What I see as her overarching rule of rules is her Renegade Rule #2: It’s OK if it’s not hurting people or property. My translation: let kids be kids. Allow them to make noise, make messes, wrestle and roughhouse with each other by mutual agreement, have arguments, be selfish and hog a toy for the entire day, say almost anything (with certain limitations), play during 99% of their free time, and make-believe any fantasy they can dream of, even if that fantasy appears to be violent on the surface. AS LONG AS IT’S NOT HURTING PEOPLE OR PROPERTY.
The format is laid out simply, logically, and clearly. Twenty-nine rules, each with its own chapter. Each chapter explains the rule, the reason for the rule, why it works with children, what you might object to initially, case studies or examples of the rule in action, and Renegade Blessings and Children’s Rights, which further help reinforce this new way of thinking for parents.
Each chapter also contains step-by-step procedures and suggestions for implementing a new rule. Ms. Shumaker also deals with the inevitable clash between old and new cultures and how to deal with, for example, parents who believe it’s abhorrent to let young children indulge in any sort of violent or aggressive fantasy or game. She acknowledges there will be friction between parents with different parenting philosophies and provides handy explanations and justifications for the Renegade parent to gently educate another parent in how to accept a Renegade Parent’s style.
Bottom line, I usually conk out reading in bed by eleven o’clock, but “It’s OK NOT to Share” was such a page turner it kept me up reading well past midnight on two occasions. This is the best book I’ve read this year and one of the best nonfiction books I’ve read in many years.
My Favorite Book of 2013 was:
Lehane picks you up by the scruff of your neck and drops you into the middle of working-class Boston where loyalty is the only thing that counts, and those who break the unwritten rules pay the ultimate price.
I can’t praise his dark, gritty prose enough. Lehane takes you deep inside the minds and hearts of his protagonists and shows us that despite all their mistakes, struggles, and bad decisions, they all want what everyone wants: a decent life, free from stress, and to love and be loved.
The plot hums along solidly, with twists and turns, and just enough reveal to keep the reader guessing, and then second-guessing, whodunit. But the bigger question is why. A great read for any mystery fan.
2013 was a great reading year for me, so I’m compelled to list some Honorable Mentions, books I thought were excellent but didn’t quite move me as much as Mystic River.
In no particular order, the Honorable Mentions are:
A Drink Before the War (Kenzie & Gennaro #1)
Tamarack County (Cork O’Connor #13)
The Camel Club (Camel Club #1)
Population: 485: Meeting Your Neighbors One Siren at a Time
A candidate for the best book I’ve read in 2014. I’m new to Michael Perry’s writing and a bit annoyed I hadn’t discovered him sooner.

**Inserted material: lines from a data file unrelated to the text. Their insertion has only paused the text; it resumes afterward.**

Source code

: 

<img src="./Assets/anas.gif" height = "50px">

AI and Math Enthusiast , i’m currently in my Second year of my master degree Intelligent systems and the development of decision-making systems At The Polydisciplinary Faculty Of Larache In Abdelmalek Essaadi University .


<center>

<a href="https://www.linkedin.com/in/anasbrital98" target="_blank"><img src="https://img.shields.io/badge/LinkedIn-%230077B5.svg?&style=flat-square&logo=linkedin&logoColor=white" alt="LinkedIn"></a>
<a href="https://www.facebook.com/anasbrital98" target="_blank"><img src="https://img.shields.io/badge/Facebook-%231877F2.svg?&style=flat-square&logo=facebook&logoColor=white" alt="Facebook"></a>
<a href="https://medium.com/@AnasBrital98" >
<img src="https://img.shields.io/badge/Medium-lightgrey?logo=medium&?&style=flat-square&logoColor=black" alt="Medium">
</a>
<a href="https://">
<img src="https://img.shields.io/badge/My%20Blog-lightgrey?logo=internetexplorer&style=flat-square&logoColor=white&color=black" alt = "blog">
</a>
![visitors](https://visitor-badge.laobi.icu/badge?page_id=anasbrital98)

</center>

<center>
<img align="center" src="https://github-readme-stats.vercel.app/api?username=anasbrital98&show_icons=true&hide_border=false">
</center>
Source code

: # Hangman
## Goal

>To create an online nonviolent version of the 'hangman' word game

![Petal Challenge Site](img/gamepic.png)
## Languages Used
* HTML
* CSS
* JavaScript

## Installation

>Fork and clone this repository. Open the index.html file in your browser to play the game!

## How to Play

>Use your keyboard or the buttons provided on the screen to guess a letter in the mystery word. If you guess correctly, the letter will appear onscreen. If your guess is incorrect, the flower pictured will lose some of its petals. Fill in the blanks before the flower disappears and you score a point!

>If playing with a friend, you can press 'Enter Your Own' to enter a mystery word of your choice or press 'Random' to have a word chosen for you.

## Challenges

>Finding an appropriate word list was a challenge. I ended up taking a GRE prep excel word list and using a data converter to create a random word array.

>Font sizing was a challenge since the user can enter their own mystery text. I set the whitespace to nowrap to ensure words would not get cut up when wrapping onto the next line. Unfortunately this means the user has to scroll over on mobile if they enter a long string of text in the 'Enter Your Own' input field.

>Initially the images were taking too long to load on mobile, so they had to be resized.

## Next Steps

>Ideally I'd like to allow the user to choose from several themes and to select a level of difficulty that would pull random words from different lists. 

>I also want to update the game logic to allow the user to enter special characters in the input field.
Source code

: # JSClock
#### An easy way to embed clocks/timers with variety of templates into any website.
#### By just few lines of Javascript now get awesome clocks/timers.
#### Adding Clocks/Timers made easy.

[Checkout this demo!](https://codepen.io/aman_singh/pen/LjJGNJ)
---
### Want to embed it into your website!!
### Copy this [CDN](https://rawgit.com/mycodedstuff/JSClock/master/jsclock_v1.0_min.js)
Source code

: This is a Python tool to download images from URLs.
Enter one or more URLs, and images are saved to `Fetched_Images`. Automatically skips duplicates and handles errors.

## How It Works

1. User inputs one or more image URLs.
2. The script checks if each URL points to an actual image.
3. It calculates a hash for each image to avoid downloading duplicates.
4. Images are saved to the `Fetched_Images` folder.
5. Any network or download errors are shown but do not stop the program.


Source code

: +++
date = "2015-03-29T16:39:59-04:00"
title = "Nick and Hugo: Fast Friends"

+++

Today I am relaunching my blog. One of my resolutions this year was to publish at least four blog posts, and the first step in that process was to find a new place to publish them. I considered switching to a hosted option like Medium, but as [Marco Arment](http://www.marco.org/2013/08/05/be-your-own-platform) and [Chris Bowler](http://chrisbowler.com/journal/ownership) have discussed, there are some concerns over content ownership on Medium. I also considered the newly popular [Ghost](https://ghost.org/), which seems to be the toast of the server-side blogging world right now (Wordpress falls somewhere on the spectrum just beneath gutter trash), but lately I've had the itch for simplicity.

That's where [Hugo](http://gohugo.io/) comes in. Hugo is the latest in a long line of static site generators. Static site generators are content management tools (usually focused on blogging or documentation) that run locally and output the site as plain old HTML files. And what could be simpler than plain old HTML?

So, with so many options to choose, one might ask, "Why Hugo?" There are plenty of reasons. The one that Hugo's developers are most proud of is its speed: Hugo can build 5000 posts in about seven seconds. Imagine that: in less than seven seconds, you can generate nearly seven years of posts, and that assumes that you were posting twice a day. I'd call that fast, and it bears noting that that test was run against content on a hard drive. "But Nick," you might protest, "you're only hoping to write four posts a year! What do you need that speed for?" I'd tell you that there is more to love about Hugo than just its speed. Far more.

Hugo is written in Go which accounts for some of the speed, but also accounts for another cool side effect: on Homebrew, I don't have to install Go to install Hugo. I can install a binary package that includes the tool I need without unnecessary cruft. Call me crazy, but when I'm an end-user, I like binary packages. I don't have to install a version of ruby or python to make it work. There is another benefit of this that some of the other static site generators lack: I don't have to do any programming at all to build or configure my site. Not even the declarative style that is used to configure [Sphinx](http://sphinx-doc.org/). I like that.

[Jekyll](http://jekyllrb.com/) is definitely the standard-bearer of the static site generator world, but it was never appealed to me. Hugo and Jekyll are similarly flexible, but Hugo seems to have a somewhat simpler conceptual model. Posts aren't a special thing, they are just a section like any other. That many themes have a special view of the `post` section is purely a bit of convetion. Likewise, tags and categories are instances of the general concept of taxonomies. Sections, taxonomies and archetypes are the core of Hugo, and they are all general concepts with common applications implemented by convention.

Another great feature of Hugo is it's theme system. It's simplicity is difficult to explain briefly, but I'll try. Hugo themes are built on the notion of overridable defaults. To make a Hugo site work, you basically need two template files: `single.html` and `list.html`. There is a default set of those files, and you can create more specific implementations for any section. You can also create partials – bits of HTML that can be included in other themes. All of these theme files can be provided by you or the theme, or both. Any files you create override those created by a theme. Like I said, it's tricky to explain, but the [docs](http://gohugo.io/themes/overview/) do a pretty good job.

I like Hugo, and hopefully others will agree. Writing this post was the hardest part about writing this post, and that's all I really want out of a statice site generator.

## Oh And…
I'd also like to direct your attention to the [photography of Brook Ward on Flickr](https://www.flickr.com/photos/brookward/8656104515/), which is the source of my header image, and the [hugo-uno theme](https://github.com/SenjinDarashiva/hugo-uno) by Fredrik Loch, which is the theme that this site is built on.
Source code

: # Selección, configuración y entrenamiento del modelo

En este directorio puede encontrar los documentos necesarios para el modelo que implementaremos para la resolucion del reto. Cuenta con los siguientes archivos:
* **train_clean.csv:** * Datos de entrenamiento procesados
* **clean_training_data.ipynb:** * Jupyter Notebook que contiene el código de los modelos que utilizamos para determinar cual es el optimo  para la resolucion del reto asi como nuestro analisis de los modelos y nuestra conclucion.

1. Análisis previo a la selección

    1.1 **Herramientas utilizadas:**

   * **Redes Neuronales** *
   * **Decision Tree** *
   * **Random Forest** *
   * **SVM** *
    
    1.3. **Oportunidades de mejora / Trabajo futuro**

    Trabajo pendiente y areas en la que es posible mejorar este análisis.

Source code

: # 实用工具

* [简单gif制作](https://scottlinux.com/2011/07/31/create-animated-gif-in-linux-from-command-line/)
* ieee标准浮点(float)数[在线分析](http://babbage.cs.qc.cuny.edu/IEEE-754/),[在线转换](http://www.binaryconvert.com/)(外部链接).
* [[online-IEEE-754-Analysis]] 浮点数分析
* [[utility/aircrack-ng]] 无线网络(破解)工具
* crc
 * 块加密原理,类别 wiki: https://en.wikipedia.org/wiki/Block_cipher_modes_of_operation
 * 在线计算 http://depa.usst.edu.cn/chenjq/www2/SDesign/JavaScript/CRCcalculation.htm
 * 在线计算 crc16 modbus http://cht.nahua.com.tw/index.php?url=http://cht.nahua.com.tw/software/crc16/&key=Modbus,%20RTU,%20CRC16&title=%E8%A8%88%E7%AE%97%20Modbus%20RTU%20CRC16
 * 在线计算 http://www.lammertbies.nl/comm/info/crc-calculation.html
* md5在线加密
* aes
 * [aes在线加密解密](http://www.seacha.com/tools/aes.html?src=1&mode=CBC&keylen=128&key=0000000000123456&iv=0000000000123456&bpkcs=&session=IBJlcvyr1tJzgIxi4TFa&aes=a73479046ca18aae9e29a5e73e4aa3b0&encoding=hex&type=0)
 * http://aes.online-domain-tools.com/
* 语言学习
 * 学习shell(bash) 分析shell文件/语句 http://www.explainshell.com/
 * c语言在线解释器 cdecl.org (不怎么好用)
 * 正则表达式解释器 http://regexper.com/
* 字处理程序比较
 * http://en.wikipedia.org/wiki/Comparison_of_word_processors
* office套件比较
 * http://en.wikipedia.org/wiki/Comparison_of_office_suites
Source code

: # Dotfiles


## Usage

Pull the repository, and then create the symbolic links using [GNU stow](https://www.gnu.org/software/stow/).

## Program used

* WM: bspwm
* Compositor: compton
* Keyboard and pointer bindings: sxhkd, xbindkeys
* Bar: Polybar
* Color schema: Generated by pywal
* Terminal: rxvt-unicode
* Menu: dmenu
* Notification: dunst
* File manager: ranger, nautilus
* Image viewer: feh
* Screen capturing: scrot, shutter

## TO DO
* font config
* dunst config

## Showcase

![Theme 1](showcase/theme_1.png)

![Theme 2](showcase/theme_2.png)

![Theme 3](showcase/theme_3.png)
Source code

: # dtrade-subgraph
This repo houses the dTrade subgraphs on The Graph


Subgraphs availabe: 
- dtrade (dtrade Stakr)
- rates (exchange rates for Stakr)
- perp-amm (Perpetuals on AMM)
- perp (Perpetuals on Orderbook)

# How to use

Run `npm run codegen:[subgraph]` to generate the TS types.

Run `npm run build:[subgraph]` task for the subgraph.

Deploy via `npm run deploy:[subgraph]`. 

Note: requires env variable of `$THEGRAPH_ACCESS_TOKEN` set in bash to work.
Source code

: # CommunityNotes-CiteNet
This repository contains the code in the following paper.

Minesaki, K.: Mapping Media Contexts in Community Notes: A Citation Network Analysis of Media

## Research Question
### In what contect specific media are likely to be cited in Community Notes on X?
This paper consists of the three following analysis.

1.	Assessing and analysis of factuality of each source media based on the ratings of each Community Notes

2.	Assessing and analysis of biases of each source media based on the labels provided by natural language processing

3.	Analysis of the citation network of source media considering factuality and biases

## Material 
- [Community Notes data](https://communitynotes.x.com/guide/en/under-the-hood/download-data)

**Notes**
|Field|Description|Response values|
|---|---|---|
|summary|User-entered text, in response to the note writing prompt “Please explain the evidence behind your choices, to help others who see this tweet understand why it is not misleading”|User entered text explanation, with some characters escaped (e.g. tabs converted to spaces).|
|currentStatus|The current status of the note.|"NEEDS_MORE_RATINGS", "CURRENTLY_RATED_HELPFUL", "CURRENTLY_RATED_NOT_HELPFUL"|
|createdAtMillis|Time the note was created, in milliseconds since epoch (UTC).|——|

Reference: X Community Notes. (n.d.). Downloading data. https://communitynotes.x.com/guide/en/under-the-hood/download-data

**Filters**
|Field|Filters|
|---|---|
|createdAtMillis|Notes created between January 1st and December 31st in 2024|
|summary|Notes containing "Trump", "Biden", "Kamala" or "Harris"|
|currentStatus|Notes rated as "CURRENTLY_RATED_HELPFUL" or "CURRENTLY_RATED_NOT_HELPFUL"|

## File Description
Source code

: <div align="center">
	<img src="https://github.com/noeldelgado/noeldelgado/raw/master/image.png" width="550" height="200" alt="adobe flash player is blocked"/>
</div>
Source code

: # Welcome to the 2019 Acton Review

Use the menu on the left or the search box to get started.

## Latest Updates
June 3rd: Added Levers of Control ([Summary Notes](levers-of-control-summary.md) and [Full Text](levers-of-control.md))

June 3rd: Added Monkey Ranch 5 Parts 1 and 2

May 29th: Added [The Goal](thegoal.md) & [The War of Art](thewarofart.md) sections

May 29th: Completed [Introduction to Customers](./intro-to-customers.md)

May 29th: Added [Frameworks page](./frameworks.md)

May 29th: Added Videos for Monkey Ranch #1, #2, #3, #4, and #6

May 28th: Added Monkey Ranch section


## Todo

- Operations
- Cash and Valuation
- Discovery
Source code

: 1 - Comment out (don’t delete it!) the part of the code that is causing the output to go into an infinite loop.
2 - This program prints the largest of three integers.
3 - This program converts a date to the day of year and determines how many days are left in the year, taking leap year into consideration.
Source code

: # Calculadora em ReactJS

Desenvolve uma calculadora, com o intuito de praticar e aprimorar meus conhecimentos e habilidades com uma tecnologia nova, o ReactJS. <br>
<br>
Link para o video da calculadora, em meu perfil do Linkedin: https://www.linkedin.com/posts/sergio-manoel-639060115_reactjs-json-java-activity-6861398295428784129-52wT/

This book, a collection of essays and reflections about life in a small northern Wisconsin town as seen through the eyes of writer/volunteer firefighter Perry, has charm, wit, laugh out loud humor, touching moments, insights on life and death and love and friendship.
At times (the right times), Perry’s prose is simple, direct, clear, and understands the tragedy and loss that small town folks share because everyone knows everyone. At other times, he writes elegant, inspired lines that illuminate and clarify complex thoughts and emotions that we all probably have, but are at a loss to put into the “right words.”
I can’t recommend this book highly enough.